Como su maestro H. L. Mencken –hoy injustamente olvidado del parnaso de la crítica– se propuso “hacer que la mojigatería y la ingenuidad pasaran de moda” en un Estados Unidos que con razón intuyó rústico y moralista hasta lo incomprensible y lo inadmisible. Entonces se dedica a levantar una mitología propia que llama Modernism y en la que tienen sitial permanente: Proust y Joyce, Eliot y Valery, Dostoievski y Gogol, Pushkin y Lermontov, así como la mayoría de los escritores norteamericanos del siglo pasado. En medio de esta tarea se convierte, sin proponérselo –como los grandes críticos–, en historiador de las ideas y de camino construye también una infinita fila de martinis, así como una, ya no infinita, pero sí profusa lista de amantes a las que traicionó, intercambió, golpeó y por las que fue golpeado, Mary McCarthy tenía su uppercut.
Realizó Mr. Wilson una higiene cultural tan necesaria en su época como irrelevante en la nuestra; sin embargo, sus análisis de Proust y de Joyce siguen sin ser superados. Nos previno sobre el aura creativa del pensamiento maldito que los franceses volvieron canónico desde 1945 y que hoy sabemos infecundo para cualquier creación. Despojó al marxismo de su aire metafísico como método de estudio, no militó en ninguno de los ismos teóricos de principios del XX y por juzgarlo ayuno de teorías lo relegaron a la categoría de “crítico de prensa”, con tan buena suerte que un siglo después el tiempo le ha dado la razón a este alcohólico invicto.

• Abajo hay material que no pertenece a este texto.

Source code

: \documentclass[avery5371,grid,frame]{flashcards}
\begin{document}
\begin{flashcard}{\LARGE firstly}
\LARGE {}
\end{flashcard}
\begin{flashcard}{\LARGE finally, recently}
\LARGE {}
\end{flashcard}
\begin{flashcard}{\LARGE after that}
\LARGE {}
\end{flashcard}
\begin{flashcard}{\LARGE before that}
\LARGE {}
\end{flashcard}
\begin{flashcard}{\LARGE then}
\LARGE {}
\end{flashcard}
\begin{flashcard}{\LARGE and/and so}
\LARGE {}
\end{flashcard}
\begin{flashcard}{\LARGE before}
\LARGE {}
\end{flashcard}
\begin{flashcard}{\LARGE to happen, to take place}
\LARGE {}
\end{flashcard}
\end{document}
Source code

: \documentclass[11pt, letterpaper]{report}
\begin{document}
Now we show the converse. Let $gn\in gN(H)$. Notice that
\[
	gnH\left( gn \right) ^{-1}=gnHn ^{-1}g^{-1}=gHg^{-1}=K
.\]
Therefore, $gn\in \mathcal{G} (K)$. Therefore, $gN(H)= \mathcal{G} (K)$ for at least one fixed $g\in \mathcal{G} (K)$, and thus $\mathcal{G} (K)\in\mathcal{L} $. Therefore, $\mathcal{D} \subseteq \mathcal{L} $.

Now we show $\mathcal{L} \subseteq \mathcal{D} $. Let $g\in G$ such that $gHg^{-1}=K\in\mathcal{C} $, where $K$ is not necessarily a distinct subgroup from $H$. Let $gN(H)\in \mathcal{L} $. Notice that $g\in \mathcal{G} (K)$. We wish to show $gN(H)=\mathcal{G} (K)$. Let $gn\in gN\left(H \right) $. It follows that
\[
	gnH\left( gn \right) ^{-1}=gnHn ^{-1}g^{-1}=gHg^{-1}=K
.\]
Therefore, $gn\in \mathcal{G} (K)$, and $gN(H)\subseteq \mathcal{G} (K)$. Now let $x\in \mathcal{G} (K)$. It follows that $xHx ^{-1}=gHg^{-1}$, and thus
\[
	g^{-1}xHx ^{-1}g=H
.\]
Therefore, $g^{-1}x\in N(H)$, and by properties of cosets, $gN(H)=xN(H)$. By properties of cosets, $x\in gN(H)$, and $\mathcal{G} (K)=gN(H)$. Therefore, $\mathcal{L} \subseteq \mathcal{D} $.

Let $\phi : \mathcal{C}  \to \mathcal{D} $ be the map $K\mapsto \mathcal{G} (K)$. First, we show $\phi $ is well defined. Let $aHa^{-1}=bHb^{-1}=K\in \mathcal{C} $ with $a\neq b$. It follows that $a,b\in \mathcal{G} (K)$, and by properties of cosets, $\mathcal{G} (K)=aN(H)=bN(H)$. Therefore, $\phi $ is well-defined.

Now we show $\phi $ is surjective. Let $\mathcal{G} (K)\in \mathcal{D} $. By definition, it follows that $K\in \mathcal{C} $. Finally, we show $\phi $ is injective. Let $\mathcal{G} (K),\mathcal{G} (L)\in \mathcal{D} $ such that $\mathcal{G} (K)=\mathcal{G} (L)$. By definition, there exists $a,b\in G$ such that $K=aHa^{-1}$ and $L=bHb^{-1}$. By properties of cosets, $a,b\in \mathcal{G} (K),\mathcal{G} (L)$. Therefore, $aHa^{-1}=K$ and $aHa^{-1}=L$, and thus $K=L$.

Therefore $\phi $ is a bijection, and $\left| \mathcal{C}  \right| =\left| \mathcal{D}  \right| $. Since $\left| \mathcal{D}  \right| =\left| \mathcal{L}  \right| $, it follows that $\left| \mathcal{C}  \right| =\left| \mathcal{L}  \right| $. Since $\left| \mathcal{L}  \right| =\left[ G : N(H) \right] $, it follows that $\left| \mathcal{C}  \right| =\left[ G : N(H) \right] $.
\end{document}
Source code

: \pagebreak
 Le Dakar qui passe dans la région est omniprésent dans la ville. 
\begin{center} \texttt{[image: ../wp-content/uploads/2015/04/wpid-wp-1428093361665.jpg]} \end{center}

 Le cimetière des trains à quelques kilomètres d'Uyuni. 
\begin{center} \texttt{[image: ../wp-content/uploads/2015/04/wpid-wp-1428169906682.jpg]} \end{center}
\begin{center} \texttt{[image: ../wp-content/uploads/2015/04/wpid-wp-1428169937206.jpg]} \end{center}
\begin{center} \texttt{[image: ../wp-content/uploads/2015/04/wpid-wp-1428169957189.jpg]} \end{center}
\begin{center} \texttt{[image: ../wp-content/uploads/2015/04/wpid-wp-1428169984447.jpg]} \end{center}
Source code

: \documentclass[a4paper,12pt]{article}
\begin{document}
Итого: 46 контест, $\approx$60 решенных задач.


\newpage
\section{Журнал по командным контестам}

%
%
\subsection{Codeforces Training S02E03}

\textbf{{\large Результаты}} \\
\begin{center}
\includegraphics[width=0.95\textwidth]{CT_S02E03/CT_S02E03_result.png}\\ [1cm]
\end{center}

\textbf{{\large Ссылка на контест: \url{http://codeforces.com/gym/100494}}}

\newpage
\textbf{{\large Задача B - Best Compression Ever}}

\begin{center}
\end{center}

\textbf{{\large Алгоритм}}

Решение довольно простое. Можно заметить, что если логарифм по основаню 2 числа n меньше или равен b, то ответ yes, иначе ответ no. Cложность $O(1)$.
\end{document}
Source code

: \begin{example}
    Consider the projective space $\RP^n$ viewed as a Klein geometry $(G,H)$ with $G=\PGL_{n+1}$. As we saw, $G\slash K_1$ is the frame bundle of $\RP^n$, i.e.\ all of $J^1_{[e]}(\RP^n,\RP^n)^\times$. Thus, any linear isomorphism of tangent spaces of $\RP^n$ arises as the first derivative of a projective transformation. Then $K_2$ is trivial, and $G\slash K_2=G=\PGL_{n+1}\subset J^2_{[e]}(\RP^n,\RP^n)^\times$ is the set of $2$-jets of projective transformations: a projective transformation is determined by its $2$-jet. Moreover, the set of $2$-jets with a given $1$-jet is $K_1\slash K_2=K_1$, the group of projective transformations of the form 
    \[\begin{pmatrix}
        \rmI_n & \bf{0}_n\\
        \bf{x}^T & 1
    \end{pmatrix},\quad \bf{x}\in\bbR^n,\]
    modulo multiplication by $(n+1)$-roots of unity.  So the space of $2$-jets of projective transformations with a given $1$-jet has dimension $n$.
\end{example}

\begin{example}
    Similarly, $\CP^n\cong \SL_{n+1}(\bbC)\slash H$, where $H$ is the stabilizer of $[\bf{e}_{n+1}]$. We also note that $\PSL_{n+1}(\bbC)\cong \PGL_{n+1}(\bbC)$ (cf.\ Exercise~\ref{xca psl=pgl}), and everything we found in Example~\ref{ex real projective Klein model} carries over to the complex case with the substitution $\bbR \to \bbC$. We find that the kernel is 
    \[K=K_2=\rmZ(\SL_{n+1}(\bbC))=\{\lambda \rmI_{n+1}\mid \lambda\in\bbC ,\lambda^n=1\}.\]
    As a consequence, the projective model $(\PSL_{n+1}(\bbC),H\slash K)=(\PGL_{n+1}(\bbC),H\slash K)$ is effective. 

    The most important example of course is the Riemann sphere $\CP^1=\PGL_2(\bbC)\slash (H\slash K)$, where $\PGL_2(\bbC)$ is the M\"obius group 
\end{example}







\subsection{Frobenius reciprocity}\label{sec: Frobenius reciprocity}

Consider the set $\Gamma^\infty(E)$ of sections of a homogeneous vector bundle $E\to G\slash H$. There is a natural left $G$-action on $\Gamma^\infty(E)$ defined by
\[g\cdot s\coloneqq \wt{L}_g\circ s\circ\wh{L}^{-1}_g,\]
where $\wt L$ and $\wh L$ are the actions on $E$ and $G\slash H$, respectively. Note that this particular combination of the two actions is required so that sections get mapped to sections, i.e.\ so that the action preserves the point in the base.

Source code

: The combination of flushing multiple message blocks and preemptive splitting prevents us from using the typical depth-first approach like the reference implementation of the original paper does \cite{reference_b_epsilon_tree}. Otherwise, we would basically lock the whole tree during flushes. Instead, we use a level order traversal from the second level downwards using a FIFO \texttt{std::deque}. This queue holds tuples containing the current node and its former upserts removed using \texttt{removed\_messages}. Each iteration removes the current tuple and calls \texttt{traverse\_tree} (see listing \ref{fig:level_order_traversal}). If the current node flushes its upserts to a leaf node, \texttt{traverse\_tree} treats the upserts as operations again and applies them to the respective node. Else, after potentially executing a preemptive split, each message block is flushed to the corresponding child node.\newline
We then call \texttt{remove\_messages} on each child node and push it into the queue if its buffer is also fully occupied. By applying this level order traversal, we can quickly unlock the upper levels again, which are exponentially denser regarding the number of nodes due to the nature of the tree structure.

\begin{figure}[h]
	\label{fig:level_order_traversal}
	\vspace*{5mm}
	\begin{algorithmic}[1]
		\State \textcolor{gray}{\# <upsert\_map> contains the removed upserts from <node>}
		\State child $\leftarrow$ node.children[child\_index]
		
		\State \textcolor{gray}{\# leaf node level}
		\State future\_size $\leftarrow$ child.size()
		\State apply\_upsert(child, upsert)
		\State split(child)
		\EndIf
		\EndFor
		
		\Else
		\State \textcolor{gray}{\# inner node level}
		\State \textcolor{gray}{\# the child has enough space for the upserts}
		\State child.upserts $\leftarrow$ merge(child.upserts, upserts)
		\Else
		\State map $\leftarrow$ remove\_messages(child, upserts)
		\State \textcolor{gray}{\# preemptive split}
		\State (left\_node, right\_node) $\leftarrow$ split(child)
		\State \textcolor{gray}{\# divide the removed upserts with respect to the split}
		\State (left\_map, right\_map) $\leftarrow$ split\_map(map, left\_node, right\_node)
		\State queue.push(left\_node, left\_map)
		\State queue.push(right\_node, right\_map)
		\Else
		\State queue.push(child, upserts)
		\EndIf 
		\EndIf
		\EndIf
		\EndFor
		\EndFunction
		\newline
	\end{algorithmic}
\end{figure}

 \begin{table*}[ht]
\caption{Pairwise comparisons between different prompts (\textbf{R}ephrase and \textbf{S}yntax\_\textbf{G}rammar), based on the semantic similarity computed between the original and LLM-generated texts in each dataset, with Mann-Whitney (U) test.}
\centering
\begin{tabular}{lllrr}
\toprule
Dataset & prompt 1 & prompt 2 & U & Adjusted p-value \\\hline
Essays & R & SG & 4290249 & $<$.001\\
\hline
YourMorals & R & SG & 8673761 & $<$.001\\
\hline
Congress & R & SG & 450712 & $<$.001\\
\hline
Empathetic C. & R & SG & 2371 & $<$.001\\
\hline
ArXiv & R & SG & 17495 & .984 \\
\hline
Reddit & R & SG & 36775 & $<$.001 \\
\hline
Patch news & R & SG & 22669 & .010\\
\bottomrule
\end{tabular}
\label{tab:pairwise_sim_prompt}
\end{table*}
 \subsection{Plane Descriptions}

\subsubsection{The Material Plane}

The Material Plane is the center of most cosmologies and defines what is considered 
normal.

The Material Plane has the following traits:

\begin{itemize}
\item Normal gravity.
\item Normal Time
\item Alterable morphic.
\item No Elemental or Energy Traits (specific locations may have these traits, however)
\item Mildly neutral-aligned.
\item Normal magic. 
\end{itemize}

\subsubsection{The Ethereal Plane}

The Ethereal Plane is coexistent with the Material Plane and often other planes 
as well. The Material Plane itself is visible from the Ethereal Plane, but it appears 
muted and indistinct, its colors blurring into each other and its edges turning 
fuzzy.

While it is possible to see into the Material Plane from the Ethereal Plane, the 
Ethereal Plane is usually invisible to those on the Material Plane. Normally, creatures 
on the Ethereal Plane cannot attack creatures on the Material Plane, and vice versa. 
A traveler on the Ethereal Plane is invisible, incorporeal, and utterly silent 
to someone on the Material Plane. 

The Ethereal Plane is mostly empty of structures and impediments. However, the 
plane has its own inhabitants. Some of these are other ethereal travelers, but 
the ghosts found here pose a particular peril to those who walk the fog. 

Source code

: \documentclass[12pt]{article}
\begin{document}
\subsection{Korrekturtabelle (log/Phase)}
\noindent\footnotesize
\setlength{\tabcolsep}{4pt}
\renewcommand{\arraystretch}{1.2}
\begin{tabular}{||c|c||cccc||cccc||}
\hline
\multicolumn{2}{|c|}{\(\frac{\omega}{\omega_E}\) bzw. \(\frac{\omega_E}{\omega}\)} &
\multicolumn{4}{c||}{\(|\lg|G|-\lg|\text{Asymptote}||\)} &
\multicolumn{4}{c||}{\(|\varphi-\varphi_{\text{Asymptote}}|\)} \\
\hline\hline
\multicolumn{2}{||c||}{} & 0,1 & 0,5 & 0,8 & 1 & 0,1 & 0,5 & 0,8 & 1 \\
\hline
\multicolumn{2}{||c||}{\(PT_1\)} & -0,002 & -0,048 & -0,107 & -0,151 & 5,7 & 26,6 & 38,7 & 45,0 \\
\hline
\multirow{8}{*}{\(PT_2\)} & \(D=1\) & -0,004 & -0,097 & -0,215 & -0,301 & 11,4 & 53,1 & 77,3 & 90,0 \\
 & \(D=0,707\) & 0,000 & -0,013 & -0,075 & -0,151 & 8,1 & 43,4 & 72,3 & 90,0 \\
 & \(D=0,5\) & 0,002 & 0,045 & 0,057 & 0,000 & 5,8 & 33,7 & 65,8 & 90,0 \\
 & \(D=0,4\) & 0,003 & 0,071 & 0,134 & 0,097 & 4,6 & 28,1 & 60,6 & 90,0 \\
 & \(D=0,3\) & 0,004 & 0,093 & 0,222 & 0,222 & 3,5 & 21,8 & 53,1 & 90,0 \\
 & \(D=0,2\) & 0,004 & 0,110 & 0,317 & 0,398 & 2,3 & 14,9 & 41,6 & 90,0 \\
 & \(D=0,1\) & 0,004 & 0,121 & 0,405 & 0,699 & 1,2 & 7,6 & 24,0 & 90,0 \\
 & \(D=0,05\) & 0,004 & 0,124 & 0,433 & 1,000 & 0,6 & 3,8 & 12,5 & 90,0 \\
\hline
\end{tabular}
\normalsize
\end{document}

Enumerar aquí los aciertos de la visión crítica wilsoniana nos ocuparía muchas líneas y entregas. En estas mismas páginas se ha sostenido desde hace un tiempo, en ocasiones con lucidez, otras no tanto; en ocasiones con virulencia, otras con erudición desapasionada; una suerte de diálogo sobre la crítica literaria en la región, mi aporte es una invitación urgente a leer los grandes críticos. Vaya un lugar común –con el perdón de mi amigo Luis que tanto me los critica– se aprende por modelación, que mejor modelo que el autor de El castillo de Axel. La crítica tiene sus trucos y métodos, en el crítico del The New Yorker tenemos uno de los grandes maestros.
El horizonte cultural que acabó ayudando a vislumbrar y a construir este norteamericano, parecía inmenso hasta comienzos de los años sesentas, en adelante se fue reduciendo hasta volverse una especie de pequeña repisa con unos cuantos autores, ya no hay espacio para un hombre tan grande como Edmund Wilson, su gracia y estatura intelectual puede parecernos ahora, como dije algunas líneas atrás, irrelevante. La pérdida no es de Mr. Wilson, es nuestra.